From the data below, repeat everything exactly except the images.

────────

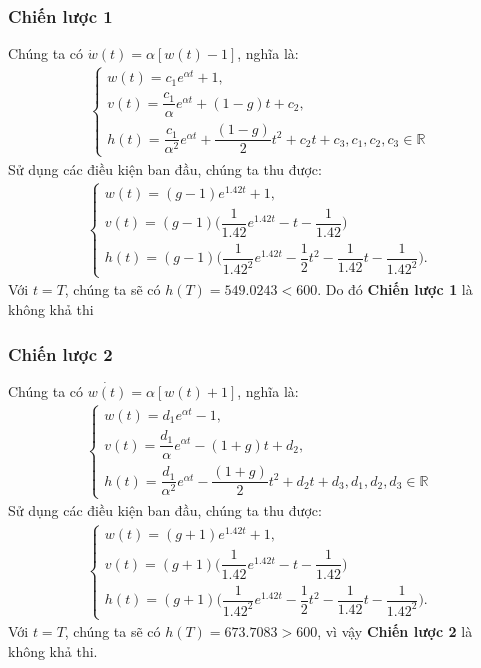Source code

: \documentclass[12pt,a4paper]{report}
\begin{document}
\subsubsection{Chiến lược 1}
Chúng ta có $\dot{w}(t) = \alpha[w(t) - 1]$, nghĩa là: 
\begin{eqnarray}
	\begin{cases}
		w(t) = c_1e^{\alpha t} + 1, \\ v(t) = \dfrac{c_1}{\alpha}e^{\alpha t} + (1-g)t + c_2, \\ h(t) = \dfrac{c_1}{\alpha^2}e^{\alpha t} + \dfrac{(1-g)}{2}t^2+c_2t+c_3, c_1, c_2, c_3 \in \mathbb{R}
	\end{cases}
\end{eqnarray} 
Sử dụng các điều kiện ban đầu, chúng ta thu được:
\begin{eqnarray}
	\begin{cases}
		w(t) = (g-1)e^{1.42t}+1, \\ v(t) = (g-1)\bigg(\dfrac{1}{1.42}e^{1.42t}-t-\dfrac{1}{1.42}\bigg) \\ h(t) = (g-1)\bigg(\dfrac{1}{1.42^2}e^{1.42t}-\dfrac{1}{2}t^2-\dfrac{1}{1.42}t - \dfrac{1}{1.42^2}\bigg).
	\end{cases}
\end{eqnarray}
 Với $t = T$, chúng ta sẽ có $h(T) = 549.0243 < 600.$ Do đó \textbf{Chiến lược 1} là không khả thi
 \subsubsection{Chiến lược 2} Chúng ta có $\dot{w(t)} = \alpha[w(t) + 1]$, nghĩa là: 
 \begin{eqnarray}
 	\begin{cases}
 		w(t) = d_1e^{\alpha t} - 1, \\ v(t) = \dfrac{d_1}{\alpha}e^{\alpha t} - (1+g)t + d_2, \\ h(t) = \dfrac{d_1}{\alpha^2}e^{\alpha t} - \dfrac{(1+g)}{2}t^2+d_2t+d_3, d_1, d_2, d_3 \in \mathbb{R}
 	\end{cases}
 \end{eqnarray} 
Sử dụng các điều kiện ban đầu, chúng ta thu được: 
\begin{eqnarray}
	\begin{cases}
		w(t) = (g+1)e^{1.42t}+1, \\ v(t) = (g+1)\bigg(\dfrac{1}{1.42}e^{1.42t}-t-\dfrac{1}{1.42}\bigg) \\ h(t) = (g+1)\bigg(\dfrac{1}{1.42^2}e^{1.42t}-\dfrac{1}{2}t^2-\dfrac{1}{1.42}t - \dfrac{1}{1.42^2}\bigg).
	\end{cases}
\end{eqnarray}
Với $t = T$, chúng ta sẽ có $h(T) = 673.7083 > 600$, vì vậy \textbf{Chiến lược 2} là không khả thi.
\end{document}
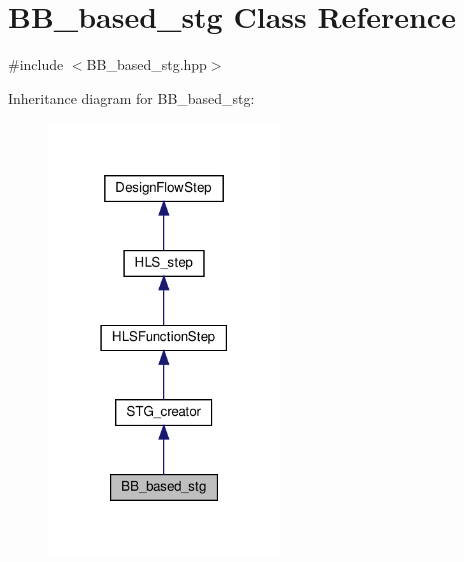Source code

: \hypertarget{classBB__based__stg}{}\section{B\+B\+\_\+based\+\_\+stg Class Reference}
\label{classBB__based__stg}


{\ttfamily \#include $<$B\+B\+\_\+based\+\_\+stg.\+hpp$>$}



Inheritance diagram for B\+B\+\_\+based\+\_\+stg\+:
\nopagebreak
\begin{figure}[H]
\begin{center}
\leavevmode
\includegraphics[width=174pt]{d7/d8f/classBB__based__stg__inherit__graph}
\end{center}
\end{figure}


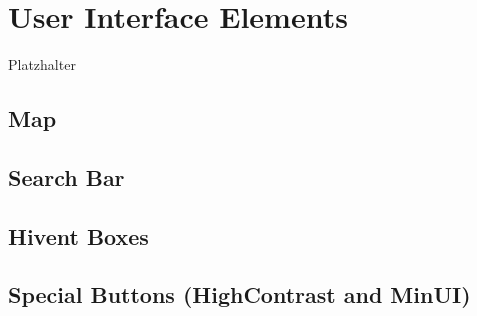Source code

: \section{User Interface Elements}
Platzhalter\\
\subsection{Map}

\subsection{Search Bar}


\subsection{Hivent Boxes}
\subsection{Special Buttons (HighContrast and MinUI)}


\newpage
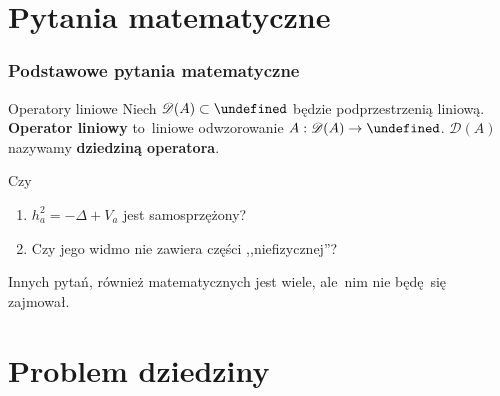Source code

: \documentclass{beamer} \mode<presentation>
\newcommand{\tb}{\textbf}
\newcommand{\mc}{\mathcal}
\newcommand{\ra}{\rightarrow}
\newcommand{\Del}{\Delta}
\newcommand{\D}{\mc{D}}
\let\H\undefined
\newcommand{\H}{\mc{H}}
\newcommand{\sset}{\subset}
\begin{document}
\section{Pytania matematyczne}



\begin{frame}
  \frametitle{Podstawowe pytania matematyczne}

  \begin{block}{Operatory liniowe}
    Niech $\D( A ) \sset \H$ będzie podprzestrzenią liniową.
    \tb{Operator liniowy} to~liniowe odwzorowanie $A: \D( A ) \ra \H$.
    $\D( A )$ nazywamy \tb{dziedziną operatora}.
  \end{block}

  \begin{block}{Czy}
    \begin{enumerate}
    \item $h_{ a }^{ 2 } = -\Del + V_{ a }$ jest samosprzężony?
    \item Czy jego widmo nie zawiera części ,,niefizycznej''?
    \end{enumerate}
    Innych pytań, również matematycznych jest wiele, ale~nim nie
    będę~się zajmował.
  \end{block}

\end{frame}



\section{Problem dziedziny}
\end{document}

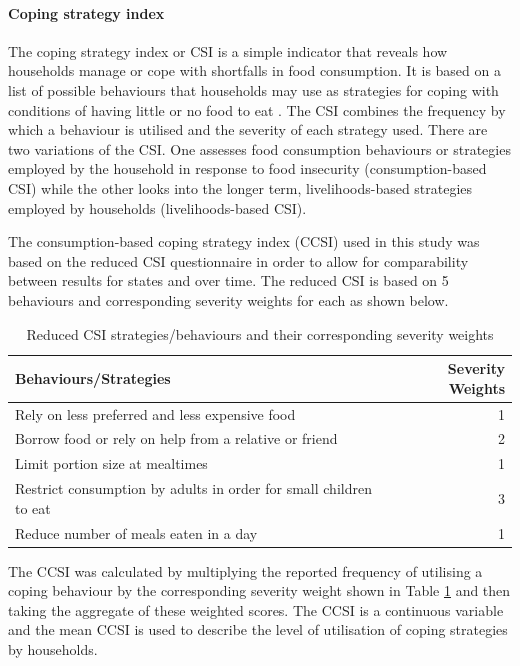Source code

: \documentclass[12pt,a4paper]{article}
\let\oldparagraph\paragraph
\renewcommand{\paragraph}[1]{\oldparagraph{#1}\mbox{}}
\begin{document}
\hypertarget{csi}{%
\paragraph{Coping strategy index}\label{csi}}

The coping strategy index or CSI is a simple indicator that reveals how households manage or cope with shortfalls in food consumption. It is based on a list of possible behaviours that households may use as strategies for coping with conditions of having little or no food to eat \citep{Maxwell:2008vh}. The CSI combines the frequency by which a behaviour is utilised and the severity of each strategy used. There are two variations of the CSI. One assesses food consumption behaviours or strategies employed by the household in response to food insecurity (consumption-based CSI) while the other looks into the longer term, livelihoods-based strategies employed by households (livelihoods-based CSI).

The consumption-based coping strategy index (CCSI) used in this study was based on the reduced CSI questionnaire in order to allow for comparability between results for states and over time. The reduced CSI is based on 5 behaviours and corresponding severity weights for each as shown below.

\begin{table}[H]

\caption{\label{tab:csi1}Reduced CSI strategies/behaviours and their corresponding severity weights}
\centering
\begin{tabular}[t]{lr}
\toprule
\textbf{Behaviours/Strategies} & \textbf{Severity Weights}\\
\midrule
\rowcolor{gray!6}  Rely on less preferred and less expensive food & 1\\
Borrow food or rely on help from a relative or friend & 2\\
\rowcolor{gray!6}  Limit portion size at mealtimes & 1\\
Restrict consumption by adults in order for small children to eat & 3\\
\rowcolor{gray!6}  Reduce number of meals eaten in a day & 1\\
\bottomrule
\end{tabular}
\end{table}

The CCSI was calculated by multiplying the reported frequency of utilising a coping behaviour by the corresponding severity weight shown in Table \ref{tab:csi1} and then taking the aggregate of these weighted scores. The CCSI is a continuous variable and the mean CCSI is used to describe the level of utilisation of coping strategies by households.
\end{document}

────────

EXERCISE RESULT:
Source code

: \documentclass[12pt,a4paper]{report}
\begin{document}
\subsubsection{Chiến lược 1}
Chúng ta có $\dot{w}(t) = \alpha[w(t) - 1]$, nghĩa là: 
\begin{eqnarray}
	\begin{cases}
		w(t) = c_1e^{\alpha t} + 1, \\ v(t) = \dfrac{c_1}{\alpha}e^{\alpha t} + (1-g)t + c_2, \\ h(t) = \dfrac{c_1}{\alpha^2}e^{\alpha t} + \dfrac{(1-g)}{2}t^2+c_2t+c_3, c_1, c_2, c_3 \in \mathbb{R}
	\end{cases}
\end{eqnarray} 
Sử dụng các điều kiện ban đầu, chúng ta thu được:
\begin{eqnarray}
	\begin{cases}
		w(t) = (g-1)e^{1.42t}+1, \\ v(t) = (g-1)\bigg(\dfrac{1}{1.42}e^{1.42t}-t-\dfrac{1}{1.42}\bigg) \\ h(t) = (g-1)\bigg(\dfrac{1}{1.42^2}e^{1.42t}-\dfrac{1}{2}t^2-\dfrac{1}{1.42}t - \dfrac{1}{1.42^2}\bigg).
	\end{cases}
\end{eqnarray}
 Với $t = T$, chúng ta sẽ có $h(T) = 549.0243 < 600.$ Do đó \textbf{Chiến lược 1} là không khả thi
 \subsubsection{Chiến lược 2} Chúng ta có $\dot{w(t)} = \alpha[w(t) + 1]$, nghĩa là: 
 \begin{eqnarray}
 	\begin{cases}
 		w(t) = d_1e^{\alpha t} - 1, \\ v(t) = \dfrac{d_1}{\alpha}e^{\alpha t} - (1+g)t + d_2, \\ h(t) = \dfrac{d_1}{\alpha^2}e^{\alpha t} - \dfrac{(1+g)}{2}t^2+d_2t+d_3, d_1, d_2, d_3 \in \mathbb{R}
 	\end{cases}
 \end{eqnarray} 
Sử dụng các điều kiện ban đầu, chúng ta thu được: 
\begin{eqnarray}
	\begin{cases}
		w(t) = (g+1)e^{1.42t}+1, \\ v(t) = (g+1)\bigg(\dfrac{1}{1.42}e^{1.42t}-t-\dfrac{1}{1.42}\bigg) \\ h(t) = (g+1)\bigg(\dfrac{1}{1.42^2}e^{1.42t}-\dfrac{1}{2}t^2-\dfrac{1}{1.42}t - \dfrac{1}{1.42^2}\bigg).
	\end{cases}
\end{eqnarray}
Với $t = T$, chúng ta sẽ có $h(T) = 673.7083 > 600$, vì vậy \textbf{Chiến lược 2} là không khả thi.
\end{document}
Source code

: \hypertarget{classBB__based__stg}{}\section{B\+B\+\_\+based\+\_\+stg Class Reference}
\label{classBB__based__stg}


{\ttfamily \#include $<$B\+B\+\_\+based\+\_\+stg.\+hpp$>$}



Inheritance diagram for B\+B\+\_\+based\+\_\+stg\+:
\nopagebreak
\begin{figure}[H]
\begin{center}
\leavevmode
\includegraphics[width=174pt]{d7/d8f/classBB__based__stg__inherit__graph}
\end{center}
\end{figure}


Source code

: \section{User Interface Elements}
Platzhalter\\
\subsection{Map}

\subsection{Search Bar}


\subsection{Hivent Boxes}
\subsection{Special Buttons (HighContrast and MinUI)}


\newpage
Source code

: \documentclass{beamer} \mode<presentation>
\newcommand{\tb}{\textbf}
\newcommand{\mc}{\mathcal}
\newcommand{\ra}{\rightarrow}
\newcommand{\Del}{\Delta}
\newcommand{\D}{\mc{D}}
\let\H\undefined
\newcommand{\H}{\mc{H}}
\newcommand{\sset}{\subset}
\begin{document}
\section{Pytania matematyczne}



\begin{frame}
  \frametitle{Podstawowe pytania matematyczne}

  \begin{block}{Operatory liniowe}
    Niech $\D( A ) \sset \H$ będzie podprzestrzenią liniową.
    \tb{Operator liniowy} to~liniowe odwzorowanie $A: \D( A ) \ra \H$.
    $\D( A )$ nazywamy \tb{dziedziną operatora}.
  \end{block}

  \begin{block}{Czy}
    \begin{enumerate}
    \item $h_{ a }^{ 2 } = -\Del + V_{ a }$ jest samosprzężony?
    \item Czy jego widmo nie zawiera części ,,niefizycznej''?
    \end{enumerate}
    Innych pytań, również matematycznych jest wiele, ale~nim nie
    będę~się zajmował.
  \end{block}

\end{frame}



\section{Problem dziedziny}
\end{document}

Source code

: \documentclass[12pt,a4paper]{article}
\let\oldparagraph\paragraph
\renewcommand{\paragraph}[1]{\oldparagraph{#1}\mbox{}}
\begin{document}
\hypertarget{csi}{%
\paragraph{Coping strategy index}\label{csi}}

The coping strategy index or CSI is a simple indicator that reveals how households manage or cope with shortfalls in food consumption. It is based on a list of possible behaviours that households may use as strategies for coping with conditions of having little or no food to eat \citep{Maxwell:2008vh}. The CSI combines the frequency by which a behaviour is utilised and the severity of each strategy used. There are two variations of the CSI. One assesses food consumption behaviours or strategies employed by the household in response to food insecurity (consumption-based CSI) while the other looks into the longer term, livelihoods-based strategies employed by households (livelihoods-based CSI).

The consumption-based coping strategy index (CCSI) used in this study was based on the reduced CSI questionnaire in order to allow for comparability between results for states and over time. The reduced CSI is based on 5 behaviours and corresponding severity weights for each as shown below.

\begin{table}[H]

\caption{\label{tab:csi1}Reduced CSI strategies/behaviours and their corresponding severity weights}
\centering
\begin{tabular}[t]{lr}
\toprule
\textbf{Behaviours/Strategies} & \textbf{Severity Weights}\\
\midrule
\rowcolor{gray!6}  Rely on less preferred and less expensive food & 1\\
Borrow food or rely on help from a relative or friend & 2\\
\rowcolor{gray!6}  Limit portion size at mealtimes & 1\\
Restrict consumption by adults in order for small children to eat & 3\\
\rowcolor{gray!6}  Reduce number of meals eaten in a day & 1\\
\bottomrule
\end{tabular}
\end{table}

The CCSI was calculated by multiplying the reported frequency of utilising a coping behaviour by the corresponding severity weight shown in Table \ref{tab:csi1} and then taking the aggregate of these weighted scores. The CCSI is a continuous variable and the mean CCSI is used to describe the level of utilisation of coping strategies by households.
\end{document}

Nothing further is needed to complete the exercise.